Prove or disprove (Eulerian Graphs) Which part of the following question is correct?
A graph is eulerian if and only if the maximum number of edge-disjoint paths between any two vertices of this graph is an even number. ( a graph is eulerian if it has a circuit which contains all of its edges)
I personally think that if a graph is eulerian, then the maximum number of edge-disjoint paths between any two vertices of this graph is an even number. But I think the other side of this problem is not necessarily correct .
My idea for proving the first part is that if we consider that the maximum number of edge-disjoint paths between two vertices like $u$ , $v$ is odd. For example name these paths as $p_1,\dots,p_{2k+1}$ . now omit the edges in these cycles : $up_1vp_2u$ , $up_3vp_4u$ , $\dots$ , $up_{2k-1}vp_{2k}u$. The graph still remains eulerian. But there exist just one path between $u$ and $v$ and this is a contradiction.  
 A: Suppose that $G$ is an Eulerian graph, $s$ and $t$ are any distinct vertices of $G$. By edge connectivity version of Menger’s theorem, the maximum number of edge-disjoint $s$-$t$-paths is equal to the minimum number of edges whose removal disconnects $s$ from $t$. Let $G’$ be the graph $G$ with the minimal number of removed edges providing $s$ and $t$ belong to different connected components of $G’$, $S$ and $T$, respectively. Then the set of the removed edges consists of edges between $S$ and $T$ in $G$, otherwise we can put back a removed edge, keeping the vertices $s$ and $t$ disconnected, contradicting the minimality of the set of removed edges. But number of the edges between $S$ and $T$ in $G$ equals the number of changes of a component ($S$ or $T$) of a vertex, going along an Eulerian circuit in $G$, which is an even number.  

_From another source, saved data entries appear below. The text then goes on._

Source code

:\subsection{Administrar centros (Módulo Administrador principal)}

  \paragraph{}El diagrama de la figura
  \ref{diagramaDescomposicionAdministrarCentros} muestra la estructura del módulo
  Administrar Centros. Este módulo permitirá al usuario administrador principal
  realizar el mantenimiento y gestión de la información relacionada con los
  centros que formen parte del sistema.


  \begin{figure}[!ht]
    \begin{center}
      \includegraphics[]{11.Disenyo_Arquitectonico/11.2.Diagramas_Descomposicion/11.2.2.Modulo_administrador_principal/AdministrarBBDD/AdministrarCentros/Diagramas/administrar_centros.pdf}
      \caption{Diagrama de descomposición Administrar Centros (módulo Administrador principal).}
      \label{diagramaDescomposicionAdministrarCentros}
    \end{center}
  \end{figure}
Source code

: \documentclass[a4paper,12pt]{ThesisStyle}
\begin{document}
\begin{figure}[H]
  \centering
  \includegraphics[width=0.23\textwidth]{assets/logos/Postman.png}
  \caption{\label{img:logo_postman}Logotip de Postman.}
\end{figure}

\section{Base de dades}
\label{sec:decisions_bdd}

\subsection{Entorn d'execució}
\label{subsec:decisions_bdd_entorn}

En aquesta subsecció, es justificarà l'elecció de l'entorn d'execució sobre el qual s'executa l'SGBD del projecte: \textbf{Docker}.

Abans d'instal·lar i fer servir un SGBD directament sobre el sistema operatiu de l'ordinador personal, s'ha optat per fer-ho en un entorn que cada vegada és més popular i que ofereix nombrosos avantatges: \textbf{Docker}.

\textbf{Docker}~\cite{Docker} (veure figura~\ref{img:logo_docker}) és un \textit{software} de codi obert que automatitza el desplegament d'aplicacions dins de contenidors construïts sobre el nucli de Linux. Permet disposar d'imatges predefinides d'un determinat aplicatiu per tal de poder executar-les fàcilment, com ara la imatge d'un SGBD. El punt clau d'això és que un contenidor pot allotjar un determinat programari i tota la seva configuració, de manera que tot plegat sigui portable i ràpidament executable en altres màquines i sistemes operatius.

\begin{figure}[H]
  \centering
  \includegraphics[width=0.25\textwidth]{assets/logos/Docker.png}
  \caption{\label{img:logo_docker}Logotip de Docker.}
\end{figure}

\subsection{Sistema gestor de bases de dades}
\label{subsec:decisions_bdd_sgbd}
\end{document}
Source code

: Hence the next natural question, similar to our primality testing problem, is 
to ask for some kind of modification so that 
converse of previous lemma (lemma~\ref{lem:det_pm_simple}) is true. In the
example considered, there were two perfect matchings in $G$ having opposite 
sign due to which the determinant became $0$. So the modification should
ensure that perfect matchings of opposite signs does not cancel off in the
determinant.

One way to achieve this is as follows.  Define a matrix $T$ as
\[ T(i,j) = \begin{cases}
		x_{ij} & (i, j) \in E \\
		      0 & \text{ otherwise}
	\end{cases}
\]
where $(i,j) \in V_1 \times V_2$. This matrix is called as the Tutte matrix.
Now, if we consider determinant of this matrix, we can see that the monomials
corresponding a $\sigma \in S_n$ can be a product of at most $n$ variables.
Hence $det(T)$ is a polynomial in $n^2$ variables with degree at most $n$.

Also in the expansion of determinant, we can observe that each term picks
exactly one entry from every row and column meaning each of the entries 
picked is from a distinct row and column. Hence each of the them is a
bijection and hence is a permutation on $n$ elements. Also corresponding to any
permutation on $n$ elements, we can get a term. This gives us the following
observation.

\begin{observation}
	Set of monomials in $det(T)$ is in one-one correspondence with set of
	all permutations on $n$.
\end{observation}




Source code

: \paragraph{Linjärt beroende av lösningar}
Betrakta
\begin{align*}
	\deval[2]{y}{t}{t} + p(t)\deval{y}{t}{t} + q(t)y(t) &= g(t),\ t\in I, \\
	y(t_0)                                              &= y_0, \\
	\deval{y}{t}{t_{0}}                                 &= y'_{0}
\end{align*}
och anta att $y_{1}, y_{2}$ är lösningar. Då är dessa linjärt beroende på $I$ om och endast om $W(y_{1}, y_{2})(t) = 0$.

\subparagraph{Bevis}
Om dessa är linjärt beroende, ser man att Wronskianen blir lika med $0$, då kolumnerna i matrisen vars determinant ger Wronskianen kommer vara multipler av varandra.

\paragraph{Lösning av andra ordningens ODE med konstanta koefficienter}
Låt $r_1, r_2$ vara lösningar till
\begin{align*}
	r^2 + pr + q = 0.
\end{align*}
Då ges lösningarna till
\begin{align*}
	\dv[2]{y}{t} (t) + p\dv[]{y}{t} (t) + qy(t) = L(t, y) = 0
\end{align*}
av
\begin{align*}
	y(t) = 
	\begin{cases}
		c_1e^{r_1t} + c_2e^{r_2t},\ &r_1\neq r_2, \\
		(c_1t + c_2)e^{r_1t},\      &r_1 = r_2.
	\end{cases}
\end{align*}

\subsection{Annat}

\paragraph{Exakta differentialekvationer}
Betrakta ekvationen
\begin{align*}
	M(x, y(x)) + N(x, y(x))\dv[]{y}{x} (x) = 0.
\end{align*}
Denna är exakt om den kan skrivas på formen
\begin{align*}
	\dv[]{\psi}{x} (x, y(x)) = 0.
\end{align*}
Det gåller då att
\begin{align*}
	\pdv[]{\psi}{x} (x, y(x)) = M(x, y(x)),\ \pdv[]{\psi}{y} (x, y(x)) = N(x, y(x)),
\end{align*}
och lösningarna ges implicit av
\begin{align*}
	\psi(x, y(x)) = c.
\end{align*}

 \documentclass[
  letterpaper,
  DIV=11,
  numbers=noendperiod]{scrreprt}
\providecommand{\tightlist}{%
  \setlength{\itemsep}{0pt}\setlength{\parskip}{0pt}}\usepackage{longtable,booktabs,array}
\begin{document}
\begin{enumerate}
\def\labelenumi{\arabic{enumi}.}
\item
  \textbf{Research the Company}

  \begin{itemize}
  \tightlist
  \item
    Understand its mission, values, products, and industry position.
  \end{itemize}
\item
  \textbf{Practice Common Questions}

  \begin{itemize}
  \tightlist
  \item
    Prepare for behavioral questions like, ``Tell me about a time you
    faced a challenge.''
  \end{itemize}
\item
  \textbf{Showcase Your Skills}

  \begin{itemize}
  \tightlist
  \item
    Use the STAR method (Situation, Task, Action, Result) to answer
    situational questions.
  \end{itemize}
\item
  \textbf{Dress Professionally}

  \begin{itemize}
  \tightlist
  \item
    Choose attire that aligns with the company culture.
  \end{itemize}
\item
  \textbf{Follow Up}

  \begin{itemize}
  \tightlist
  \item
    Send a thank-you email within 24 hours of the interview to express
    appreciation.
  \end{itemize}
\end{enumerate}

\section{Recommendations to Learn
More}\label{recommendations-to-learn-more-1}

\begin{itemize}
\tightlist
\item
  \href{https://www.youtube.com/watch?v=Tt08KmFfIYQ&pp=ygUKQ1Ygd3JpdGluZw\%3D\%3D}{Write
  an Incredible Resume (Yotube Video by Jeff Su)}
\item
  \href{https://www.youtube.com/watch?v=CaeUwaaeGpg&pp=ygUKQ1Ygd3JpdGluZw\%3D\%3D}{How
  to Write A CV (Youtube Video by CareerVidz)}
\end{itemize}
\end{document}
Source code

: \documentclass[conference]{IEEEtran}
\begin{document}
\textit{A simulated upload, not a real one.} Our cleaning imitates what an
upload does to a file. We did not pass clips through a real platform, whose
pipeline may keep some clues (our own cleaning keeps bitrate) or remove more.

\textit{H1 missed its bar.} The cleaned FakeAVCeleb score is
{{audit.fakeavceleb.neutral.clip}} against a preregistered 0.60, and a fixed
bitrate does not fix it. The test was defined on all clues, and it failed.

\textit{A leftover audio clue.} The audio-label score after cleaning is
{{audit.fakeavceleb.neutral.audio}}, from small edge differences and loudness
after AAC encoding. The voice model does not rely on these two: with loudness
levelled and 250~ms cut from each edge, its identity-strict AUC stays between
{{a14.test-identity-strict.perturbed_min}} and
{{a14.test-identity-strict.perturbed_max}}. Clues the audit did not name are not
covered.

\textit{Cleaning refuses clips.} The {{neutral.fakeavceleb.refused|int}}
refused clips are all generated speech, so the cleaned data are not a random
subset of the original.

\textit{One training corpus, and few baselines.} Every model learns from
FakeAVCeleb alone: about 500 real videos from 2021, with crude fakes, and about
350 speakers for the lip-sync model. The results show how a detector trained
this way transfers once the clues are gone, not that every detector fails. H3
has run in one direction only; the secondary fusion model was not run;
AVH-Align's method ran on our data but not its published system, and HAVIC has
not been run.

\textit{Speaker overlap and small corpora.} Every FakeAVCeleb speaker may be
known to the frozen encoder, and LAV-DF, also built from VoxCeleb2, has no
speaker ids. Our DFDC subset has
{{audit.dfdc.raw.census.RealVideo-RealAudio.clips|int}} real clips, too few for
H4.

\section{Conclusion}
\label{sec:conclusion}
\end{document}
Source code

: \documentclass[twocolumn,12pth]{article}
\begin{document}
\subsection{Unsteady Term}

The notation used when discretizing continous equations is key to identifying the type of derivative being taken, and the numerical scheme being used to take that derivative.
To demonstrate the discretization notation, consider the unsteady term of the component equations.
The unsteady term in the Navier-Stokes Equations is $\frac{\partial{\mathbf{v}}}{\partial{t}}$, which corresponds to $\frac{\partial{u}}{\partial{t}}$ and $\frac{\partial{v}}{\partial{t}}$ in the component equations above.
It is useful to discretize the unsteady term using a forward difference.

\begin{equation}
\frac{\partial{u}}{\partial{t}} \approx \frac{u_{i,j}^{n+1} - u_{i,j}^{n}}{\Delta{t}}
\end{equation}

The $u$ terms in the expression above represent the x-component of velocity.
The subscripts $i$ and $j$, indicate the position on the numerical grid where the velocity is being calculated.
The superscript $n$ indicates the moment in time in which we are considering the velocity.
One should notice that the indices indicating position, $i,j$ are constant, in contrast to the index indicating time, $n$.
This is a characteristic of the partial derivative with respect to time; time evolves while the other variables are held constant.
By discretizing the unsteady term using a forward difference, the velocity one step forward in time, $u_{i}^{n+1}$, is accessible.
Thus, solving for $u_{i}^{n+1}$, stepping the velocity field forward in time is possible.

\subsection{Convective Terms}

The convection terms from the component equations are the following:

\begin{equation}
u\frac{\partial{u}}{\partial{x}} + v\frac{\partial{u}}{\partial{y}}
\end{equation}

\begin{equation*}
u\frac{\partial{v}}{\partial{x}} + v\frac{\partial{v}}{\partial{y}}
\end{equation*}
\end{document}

The other side implication can fail, for instance, for a graph without edges or for a union of two vertex-disjoint cycles. But maybe the implication holds for connected graphs $G$. I tried to construct a counterexample, but it seems to be not so simple. Anyway, it is easy to show that it should be 2-edge-connected and have at least four vertices of odd degree.